WHAT TO WORK ON :: Please return the whole listing word for word.

RECORD EXCERPTS ::

_ _ _

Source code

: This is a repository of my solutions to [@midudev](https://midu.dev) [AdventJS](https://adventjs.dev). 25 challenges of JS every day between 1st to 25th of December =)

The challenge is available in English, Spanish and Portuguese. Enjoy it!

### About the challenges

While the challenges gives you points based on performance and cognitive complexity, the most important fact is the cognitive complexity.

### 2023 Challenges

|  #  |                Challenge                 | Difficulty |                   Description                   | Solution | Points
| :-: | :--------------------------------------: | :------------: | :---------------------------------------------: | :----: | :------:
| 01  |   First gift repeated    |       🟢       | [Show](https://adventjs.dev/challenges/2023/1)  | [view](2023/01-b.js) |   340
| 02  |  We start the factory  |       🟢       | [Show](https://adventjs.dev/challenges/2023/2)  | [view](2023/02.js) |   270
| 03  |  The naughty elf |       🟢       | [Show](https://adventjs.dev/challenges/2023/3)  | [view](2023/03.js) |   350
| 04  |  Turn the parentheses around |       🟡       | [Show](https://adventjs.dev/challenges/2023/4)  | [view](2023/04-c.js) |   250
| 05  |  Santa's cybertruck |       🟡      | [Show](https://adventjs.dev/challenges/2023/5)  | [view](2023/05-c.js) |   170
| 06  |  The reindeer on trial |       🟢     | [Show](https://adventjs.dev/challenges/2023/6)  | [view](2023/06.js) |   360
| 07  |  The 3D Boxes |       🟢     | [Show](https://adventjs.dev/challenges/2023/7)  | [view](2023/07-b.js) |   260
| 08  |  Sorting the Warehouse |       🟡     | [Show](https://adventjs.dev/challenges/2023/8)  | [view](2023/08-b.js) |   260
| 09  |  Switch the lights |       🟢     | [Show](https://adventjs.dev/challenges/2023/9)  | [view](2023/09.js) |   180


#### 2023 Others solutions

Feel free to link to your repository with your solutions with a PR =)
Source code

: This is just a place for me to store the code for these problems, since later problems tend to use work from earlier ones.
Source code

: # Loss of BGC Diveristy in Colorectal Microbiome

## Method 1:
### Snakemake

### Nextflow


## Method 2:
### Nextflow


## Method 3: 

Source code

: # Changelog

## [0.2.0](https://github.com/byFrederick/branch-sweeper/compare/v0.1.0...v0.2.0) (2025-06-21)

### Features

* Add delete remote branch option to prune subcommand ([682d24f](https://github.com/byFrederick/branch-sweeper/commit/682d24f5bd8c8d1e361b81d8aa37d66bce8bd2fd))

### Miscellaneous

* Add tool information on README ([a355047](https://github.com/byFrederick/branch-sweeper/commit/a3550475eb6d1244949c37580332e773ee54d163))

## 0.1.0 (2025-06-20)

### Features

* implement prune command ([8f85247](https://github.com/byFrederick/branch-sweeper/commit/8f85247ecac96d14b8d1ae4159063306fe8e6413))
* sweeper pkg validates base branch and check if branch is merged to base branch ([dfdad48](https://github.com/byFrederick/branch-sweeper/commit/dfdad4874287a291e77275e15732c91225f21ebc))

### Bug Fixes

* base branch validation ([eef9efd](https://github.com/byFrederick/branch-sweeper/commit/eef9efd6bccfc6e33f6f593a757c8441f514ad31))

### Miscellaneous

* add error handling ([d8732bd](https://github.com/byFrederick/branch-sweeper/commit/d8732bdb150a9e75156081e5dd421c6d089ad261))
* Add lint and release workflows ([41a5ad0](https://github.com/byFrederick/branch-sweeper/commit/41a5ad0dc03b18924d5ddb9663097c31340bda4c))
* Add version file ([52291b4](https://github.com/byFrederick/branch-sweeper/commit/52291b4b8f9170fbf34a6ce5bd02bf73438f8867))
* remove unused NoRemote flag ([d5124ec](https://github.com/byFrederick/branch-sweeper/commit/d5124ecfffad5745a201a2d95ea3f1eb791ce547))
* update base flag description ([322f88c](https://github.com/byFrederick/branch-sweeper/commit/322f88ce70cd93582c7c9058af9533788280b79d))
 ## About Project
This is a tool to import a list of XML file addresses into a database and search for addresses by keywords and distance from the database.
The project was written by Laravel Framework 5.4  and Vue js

_ _ _

RESULT OF THIS TASK ::
Source code

: This is a repository of my solutions to [@midudev](https://midu.dev) [AdventJS](https://adventjs.dev). 25 challenges of JS every day between 1st to 25th of December =)

The challenge is available in English, Spanish and Portuguese. Enjoy it!

### About the challenges

While the challenges gives you points based on performance and cognitive complexity, the most important fact is the cognitive complexity.

### 2023 Challenges

|  #  |                Challenge                 | Difficulty |                   Description                   | Solution | Points
| :-: | :--------------------------------------: | :------------: | :---------------------------------------------: | :----: | :------:
| 01  |   First gift repeated    |       🟢       | [Show](https://adventjs.dev/challenges/2023/1)  | [view](2023/01-b.js) |   340
| 02  |  We start the factory  |       🟢       | [Show](https://adventjs.dev/challenges/2023/2)  | [view](2023/02.js) |   270
| 03  |  The naughty elf |       🟢       | [Show](https://adventjs.dev/challenges/2023/3)  | [view](2023/03.js) |   350
| 04  |  Turn the parentheses around |       🟡       | [Show](https://adventjs.dev/challenges/2023/4)  | [view](2023/04-c.js) |   250
| 05  |  Santa's cybertruck |       🟡      | [Show](https://adventjs.dev/challenges/2023/5)  | [view](2023/05-c.js) |   170
| 06  |  The reindeer on trial |       🟢     | [Show](https://adventjs.dev/challenges/2023/6)  | [view](2023/06.js) |   360
| 07  |  The 3D Boxes |       🟢     | [Show](https://adventjs.dev/challenges/2023/7)  | [view](2023/07-b.js) |   260
| 08  |  Sorting the Warehouse |       🟡     | [Show](https://adventjs.dev/challenges/2023/8)  | [view](2023/08-b.js) |   260
| 09  |  Switch the lights |       🟢     | [Show](https://adventjs.dev/challenges/2023/9)  | [view](2023/09.js) |   180


#### 2023 Others solutions

Feel free to link to your repository with your solutions with a PR =)
Source code

: This is just a place for me to store the code for these problems, since later problems tend to use work from earlier ones.
Source code

: # Loss of BGC Diveristy in Colorectal Microbiome

## Method 1:
### Snakemake

### Nextflow


## Method 2:
### Nextflow


## Method 3: 

Source code

: # Changelog

## [0.2.0](https://github.com/byFrederick/branch-sweeper/compare/v0.1.0...v0.2.0) (2025-06-21)

### Features

* Add delete remote branch option to prune subcommand ([682d24f](https://github.com/byFrederick/branch-sweeper/commit/682d24f5bd8c8d1e361b81d8aa37d66bce8bd2fd))

### Miscellaneous

* Add tool information on README ([a355047](https://github.com/byFrederick/branch-sweeper/commit/a3550475eb6d1244949c37580332e773ee54d163))

## 0.1.0 (2025-06-20)

### Features

* implement prune command ([8f85247](https://github.com/byFrederick/branch-sweeper/commit/8f85247ecac96d14b8d1ae4159063306fe8e6413))
* sweeper pkg validates base branch and check if branch is merged to base branch ([dfdad48](https://github.com/byFrederick/branch-sweeper/commit/dfdad4874287a291e77275e15732c91225f21ebc))

### Bug Fixes

* base branch validation ([eef9efd](https://github.com/byFrederick/branch-sweeper/commit/eef9efd6bccfc6e33f6f593a757c8441f514ad31))

### Miscellaneous

* add error handling ([d8732bd](https://github.com/byFrederick/branch-sweeper/commit/d8732bdb150a9e75156081e5dd421c6d089ad261))
* Add lint and release workflows ([41a5ad0](https://github.com/byFrederick/branch-sweeper/commit/41a5ad0dc03b18924d5ddb9663097c31340bda4c))
* Add version file ([52291b4](https://github.com/byFrederick/branch-sweeper/commit/52291b4b8f9170fbf34a6ce5bd02bf73438f8867))
* remove unused NoRemote flag ([d5124ec](https://github.com/byFrederick/branch-sweeper/commit/d5124ecfffad5745a201a2d95ea3f1eb791ce547))
* update base flag description ([322f88c](https://github.com/byFrederick/branch-sweeper/commit/322f88ce70cd93582c7c9058af9533788280b79d))
 ## About Project
This is a tool to import a list of XML file addresses into a database and search for addresses by keywords and distance from the database.
The project was written by Laravel Framework 5.4  and Vue js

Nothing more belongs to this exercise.